[Exercise directions] As an exercise, copy out the entries exactly as written.

+++ Working data

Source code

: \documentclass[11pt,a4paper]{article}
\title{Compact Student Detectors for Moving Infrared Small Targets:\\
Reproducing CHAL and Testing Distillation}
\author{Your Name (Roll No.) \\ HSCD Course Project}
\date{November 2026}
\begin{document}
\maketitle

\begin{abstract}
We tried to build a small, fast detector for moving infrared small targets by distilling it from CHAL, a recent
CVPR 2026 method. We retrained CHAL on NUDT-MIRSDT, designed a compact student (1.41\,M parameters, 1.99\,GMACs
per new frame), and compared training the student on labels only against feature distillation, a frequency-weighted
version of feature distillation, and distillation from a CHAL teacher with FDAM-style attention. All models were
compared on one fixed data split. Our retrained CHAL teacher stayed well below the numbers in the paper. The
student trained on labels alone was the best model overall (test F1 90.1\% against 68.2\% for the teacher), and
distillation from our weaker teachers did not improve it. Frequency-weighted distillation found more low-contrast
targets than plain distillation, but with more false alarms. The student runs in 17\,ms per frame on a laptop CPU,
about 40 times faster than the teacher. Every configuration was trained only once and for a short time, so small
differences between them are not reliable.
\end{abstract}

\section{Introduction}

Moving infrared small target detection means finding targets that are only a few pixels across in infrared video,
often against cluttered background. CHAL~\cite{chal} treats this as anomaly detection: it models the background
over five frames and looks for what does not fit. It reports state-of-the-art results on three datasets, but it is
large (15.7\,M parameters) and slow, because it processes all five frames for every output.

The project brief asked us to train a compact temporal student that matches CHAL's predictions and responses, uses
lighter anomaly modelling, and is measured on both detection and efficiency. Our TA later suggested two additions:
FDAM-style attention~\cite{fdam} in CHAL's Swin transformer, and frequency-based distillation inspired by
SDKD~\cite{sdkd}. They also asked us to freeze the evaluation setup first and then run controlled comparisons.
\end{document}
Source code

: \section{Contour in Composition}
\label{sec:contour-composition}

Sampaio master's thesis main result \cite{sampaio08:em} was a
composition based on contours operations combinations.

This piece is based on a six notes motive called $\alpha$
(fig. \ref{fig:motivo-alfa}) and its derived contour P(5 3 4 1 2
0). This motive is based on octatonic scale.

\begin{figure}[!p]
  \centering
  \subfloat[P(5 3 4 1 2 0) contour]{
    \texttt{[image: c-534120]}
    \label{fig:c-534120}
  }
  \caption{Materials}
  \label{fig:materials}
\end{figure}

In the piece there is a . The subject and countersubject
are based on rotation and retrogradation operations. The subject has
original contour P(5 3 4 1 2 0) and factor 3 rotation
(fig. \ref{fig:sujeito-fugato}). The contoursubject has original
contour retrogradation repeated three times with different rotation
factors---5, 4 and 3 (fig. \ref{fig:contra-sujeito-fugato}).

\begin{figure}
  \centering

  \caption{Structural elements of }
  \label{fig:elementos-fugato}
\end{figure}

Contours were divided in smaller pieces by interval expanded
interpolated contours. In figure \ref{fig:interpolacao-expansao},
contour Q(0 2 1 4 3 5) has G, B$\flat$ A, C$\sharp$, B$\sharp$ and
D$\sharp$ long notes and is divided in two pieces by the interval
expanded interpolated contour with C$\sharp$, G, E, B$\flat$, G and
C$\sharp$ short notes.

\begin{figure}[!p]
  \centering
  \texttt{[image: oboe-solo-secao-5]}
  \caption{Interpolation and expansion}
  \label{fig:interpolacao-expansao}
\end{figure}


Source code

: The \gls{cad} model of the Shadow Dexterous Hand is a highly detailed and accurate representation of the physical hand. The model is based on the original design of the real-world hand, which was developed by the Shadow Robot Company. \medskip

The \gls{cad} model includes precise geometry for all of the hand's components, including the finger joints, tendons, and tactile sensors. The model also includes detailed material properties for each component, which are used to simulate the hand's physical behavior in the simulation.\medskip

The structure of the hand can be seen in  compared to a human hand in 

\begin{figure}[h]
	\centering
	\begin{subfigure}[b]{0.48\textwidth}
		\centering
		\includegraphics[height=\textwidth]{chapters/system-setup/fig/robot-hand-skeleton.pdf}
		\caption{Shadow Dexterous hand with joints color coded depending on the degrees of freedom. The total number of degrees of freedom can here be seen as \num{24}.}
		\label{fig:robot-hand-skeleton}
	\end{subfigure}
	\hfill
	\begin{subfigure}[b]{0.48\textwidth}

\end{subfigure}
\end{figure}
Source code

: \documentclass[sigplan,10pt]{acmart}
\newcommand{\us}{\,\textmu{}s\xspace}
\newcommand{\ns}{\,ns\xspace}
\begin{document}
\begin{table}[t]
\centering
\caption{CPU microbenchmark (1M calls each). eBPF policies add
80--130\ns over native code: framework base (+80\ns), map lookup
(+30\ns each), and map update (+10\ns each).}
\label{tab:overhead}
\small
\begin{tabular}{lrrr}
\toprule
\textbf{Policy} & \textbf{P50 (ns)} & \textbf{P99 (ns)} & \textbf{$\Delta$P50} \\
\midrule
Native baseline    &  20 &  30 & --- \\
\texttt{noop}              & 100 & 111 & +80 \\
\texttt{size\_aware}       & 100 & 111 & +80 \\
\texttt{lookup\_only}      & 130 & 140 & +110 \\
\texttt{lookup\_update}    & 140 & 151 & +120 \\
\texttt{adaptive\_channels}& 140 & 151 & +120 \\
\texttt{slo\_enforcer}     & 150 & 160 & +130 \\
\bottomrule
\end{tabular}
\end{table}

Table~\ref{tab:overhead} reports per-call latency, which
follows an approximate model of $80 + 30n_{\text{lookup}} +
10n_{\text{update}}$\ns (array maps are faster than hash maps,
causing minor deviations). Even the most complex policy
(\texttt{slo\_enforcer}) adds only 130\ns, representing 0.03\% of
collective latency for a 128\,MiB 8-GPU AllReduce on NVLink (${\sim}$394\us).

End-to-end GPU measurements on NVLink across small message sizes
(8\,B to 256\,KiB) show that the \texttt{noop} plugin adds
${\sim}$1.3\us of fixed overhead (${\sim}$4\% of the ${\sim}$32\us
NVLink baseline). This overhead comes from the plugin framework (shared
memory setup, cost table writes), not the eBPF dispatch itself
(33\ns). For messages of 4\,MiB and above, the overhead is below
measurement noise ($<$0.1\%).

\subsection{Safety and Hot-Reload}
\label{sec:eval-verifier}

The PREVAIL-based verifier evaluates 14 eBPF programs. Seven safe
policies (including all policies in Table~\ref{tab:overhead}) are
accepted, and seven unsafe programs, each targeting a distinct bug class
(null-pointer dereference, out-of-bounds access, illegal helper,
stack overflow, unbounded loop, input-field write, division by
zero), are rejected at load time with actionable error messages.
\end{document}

++++++

[Exercise answer]
Source code

: \documentclass[11pt,a4paper]{article}
\title{Compact Student Detectors for Moving Infrared Small Targets:\\
Reproducing CHAL and Testing Distillation}
\author{Your Name (Roll No.) \\ HSCD Course Project}
\date{November 2026}
\begin{document}
\maketitle

\begin{abstract}
We tried to build a small, fast detector for moving infrared small targets by distilling it from CHAL, a recent
CVPR 2026 method. We retrained CHAL on NUDT-MIRSDT, designed a compact student (1.41\,M parameters, 1.99\,GMACs
per new frame), and compared training the student on labels only against feature distillation, a frequency-weighted
version of feature distillation, and distillation from a CHAL teacher with FDAM-style attention. All models were
compared on one fixed data split. Our retrained CHAL teacher stayed well below the numbers in the paper. The
student trained on labels alone was the best model overall (test F1 90.1\% against 68.2\% for the teacher), and
distillation from our weaker teachers did not improve it. Frequency-weighted distillation found more low-contrast
targets than plain distillation, but with more false alarms. The student runs in 17\,ms per frame on a laptop CPU,
about 40 times faster than the teacher. Every configuration was trained only once and for a short time, so small
differences between them are not reliable.
\end{abstract}

\section{Introduction}

Moving infrared small target detection means finding targets that are only a few pixels across in infrared video,
often against cluttered background. CHAL~\cite{chal} treats this as anomaly detection: it models the background
over five frames and looks for what does not fit. It reports state-of-the-art results on three datasets, but it is
large (15.7\,M parameters) and slow, because it processes all five frames for every output.

The project brief asked us to train a compact temporal student that matches CHAL's predictions and responses, uses
lighter anomaly modelling, and is measured on both detection and efficiency. Our TA later suggested two additions:
FDAM-style attention~\cite{fdam} in CHAL's Swin transformer, and frequency-based distillation inspired by
SDKD~\cite{sdkd}. They also asked us to freeze the evaluation setup first and then run controlled comparisons.
\end{document}
Source code

: \section{Contour in Composition}
\label{sec:contour-composition}

Sampaio master's thesis main result \cite{sampaio08:em} was a
composition based on contours operations combinations.

This piece is based on a six notes motive called $\alpha$
(fig. \ref{fig:motivo-alfa}) and its derived contour P(5 3 4 1 2
0). This motive is based on octatonic scale.

\begin{figure}[!p]
  \centering
  \subfloat[P(5 3 4 1 2 0) contour]{
    \texttt{[image: c-534120]}
    \label{fig:c-534120}
  }
  \caption{Materials}
  \label{fig:materials}
\end{figure}

In the piece there is a . The subject and countersubject
are based on rotation and retrogradation operations. The subject has
original contour P(5 3 4 1 2 0) and factor 3 rotation
(fig. \ref{fig:sujeito-fugato}). The contoursubject has original
contour retrogradation repeated three times with different rotation
factors---5, 4 and 3 (fig. \ref{fig:contra-sujeito-fugato}).

\begin{figure}
  \centering

  \caption{Structural elements of }
  \label{fig:elementos-fugato}
\end{figure}

Contours were divided in smaller pieces by interval expanded
interpolated contours. In figure \ref{fig:interpolacao-expansao},
contour Q(0 2 1 4 3 5) has G, B$\flat$ A, C$\sharp$, B$\sharp$ and
D$\sharp$ long notes and is divided in two pieces by the interval
expanded interpolated contour with C$\sharp$, G, E, B$\flat$, G and
C$\sharp$ short notes.

\begin{figure}[!p]
  \centering
  \texttt{[image: oboe-solo-secao-5]}
  \caption{Interpolation and expansion}
  \label{fig:interpolacao-expansao}
\end{figure}


Source code

: The \gls{cad} model of the Shadow Dexterous Hand is a highly detailed and accurate representation of the physical hand. The model is based on the original design of the real-world hand, which was developed by the Shadow Robot Company. \medskip

The \gls{cad} model includes precise geometry for all of the hand's components, including the finger joints, tendons, and tactile sensors. The model also includes detailed material properties for each component, which are used to simulate the hand's physical behavior in the simulation.\medskip

The structure of the hand can be seen in  compared to a human hand in 

\begin{figure}[h]
	\centering
	\begin{subfigure}[b]{0.48\textwidth}
		\centering
		\includegraphics[height=\textwidth]{chapters/system-setup/fig/robot-hand-skeleton.pdf}
		\caption{Shadow Dexterous hand with joints color coded depending on the degrees of freedom. The total number of degrees of freedom can here be seen as \num{24}.}
		\label{fig:robot-hand-skeleton}
	\end{subfigure}
	\hfill
	\begin{subfigure}[b]{0.48\textwidth}

\end{subfigure}
\end{figure}
Source code

: \documentclass[sigplan,10pt]{acmart}
\newcommand{\us}{\,\textmu{}s\xspace}
\newcommand{\ns}{\,ns\xspace}
\begin{document}
\begin{table}[t]
\centering
\caption{CPU microbenchmark (1M calls each). eBPF policies add
80--130\ns over native code: framework base (+80\ns), map lookup
(+30\ns each), and map update (+10\ns each).}
\label{tab:overhead}
\small
\begin{tabular}{lrrr}
\toprule
\textbf{Policy} & \textbf{P50 (ns)} & \textbf{P99 (ns)} & \textbf{$\Delta$P50} \\
\midrule
Native baseline    &  20 &  30 & --- \\
\texttt{noop}              & 100 & 111 & +80 \\
\texttt{size\_aware}       & 100 & 111 & +80 \\
\texttt{lookup\_only}      & 130 & 140 & +110 \\
\texttt{lookup\_update}    & 140 & 151 & +120 \\
\texttt{adaptive\_channels}& 140 & 151 & +120 \\
\texttt{slo\_enforcer}     & 150 & 160 & +130 \\
\bottomrule
\end{tabular}
\end{table}

Table~\ref{tab:overhead} reports per-call latency, which
follows an approximate model of $80 + 30n_{\text{lookup}} +
10n_{\text{update}}$\ns (array maps are faster than hash maps,
causing minor deviations). Even the most complex policy
(\texttt{slo\_enforcer}) adds only 130\ns, representing 0.03\% of
collective latency for a 128\,MiB 8-GPU AllReduce on NVLink (${\sim}$394\us).

End-to-end GPU measurements on NVLink across small message sizes
(8\,B to 256\,KiB) show that the \texttt{noop} plugin adds
${\sim}$1.3\us of fixed overhead (${\sim}$4\% of the ${\sim}$32\us
NVLink baseline). This overhead comes from the plugin framework (shared
memory setup, cost table writes), not the eBPF dispatch itself
(33\ns). For messages of 4\,MiB and above, the overhead is below
measurement noise ($<$0.1\%).

\subsection{Safety and Hot-Reload}
\label{sec:eval-verifier}

The PREVAIL-based verifier evaluates 14 eBPF programs. Seven safe
policies (including all policies in Table~\ref{tab:overhead}) are
accepted, and seven unsafe programs, each targeting a distinct bug class
(null-pointer dereference, out-of-bounds access, illegal helper,
stack overflow, unbounded loop, input-field write, division by
zero), are rejected at load time with actionable error messages.
\end{document}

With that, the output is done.